The Exhaust Gas Recirculation (EGR) system helps to reduce vehicle emissions by introducing a small amount of exhaust gas into the engine's intake manifold. Re-burning this used fuel reduces combustion chamber temperatures, which play a huge roll in the formation of dangerous emissions like oxides of nitrogen. EGR failures can be subtle and are usually progressive.
An EGR system starts at the exhaust valve or manifold, where a small channel redirects a certain amount of the spent gases toward the EGR valve. Then, depending on the type of valve, it will be opened by the engine computer, engine vacuum or pressure of the exhaust. Once the valve is open, a predetermined amount of exhaust flows into the intake manifold, and from there into the combustion chamber.

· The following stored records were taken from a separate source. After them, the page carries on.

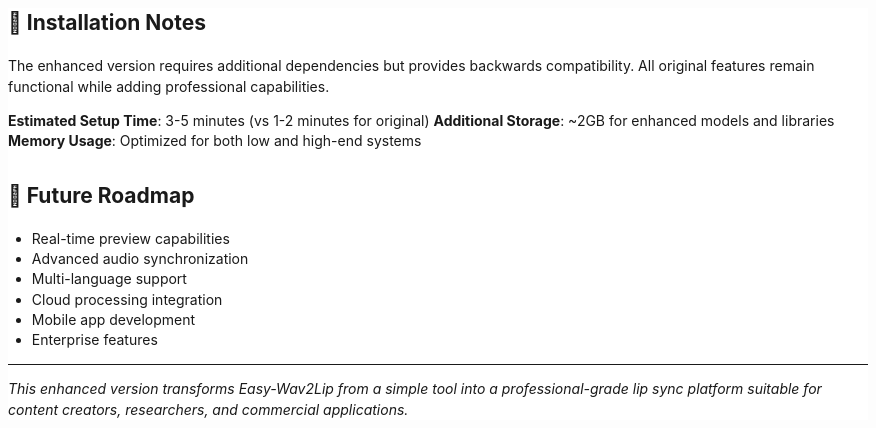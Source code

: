 ## 🔧 Installation Notes

The enhanced version requires additional dependencies but provides backwards compatibility. All original features remain functional while adding professional capabilities.

**Estimated Setup Time**: 3-5 minutes (vs 1-2 minutes for original)
**Additional Storage**: ~2GB for enhanced models and libraries
**Memory Usage**: Optimized for both low and high-end systems

## 🎯 Future Roadmap

- Real-time preview capabilities
- Advanced audio synchronization
- Multi-language support
- Cloud processing integration
- Mobile app development
- Enterprise features

---

*This enhanced version transforms Easy-Wav2Lip from a simple tool into a professional-grade lip sync platform suitable for content creators, researchers, and commercial applications.*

Essentially, there are only two types of failure: the engine receives either too much or too little exhaust gas. Failures are usually due to the EGR valve sticking open or shut, but can also be due to a leak in the system. The EGR valve can stick because it is not receiving the vacuum or electric signal to move, or because it is dirty and encrusted with carbon.
An inoperative or clogged EGR valve will result in a rough idle, poor fuel economy and possibly a loss of power. Loss of power is especially prevalent with valves that are stuck open, as this will permit hot exhaust gases to constantly enter the combustion chamber when they are not needed. These gases will displace the air and fuel that your engine needs, causing a loss of power.
Electronically controlled EGR valves have a position sensor that tells the computer how far open or shut it is. If the computer does not receive the feedback it anticipates, it will trip a check-engine light. A valve that is stuck open will usually cause the check-engine light to come on after the car warms up. One that is stuck shut will trigger when the engine is cold, but might disappear when it warms up.
An EGR is primarily designed to reduce the formation of the toxic pollutant nitrogen oxide. One sure sign of EGR failure is a spike in the production of this chemical, which can only be detected by an emissions tester.
Additionally, a vehicle's computer will attempt to compensate for high combustion chamber temperatures by injecting extra fuel or retarding the ignition timing. This approach produces excess carbon monoxide and allows unburnt hydrocarbons to exit the exhaust stream. The latter can be recognised by a strong odour of gasoline from the tailpipe, but the former can only be detected by emissions testing.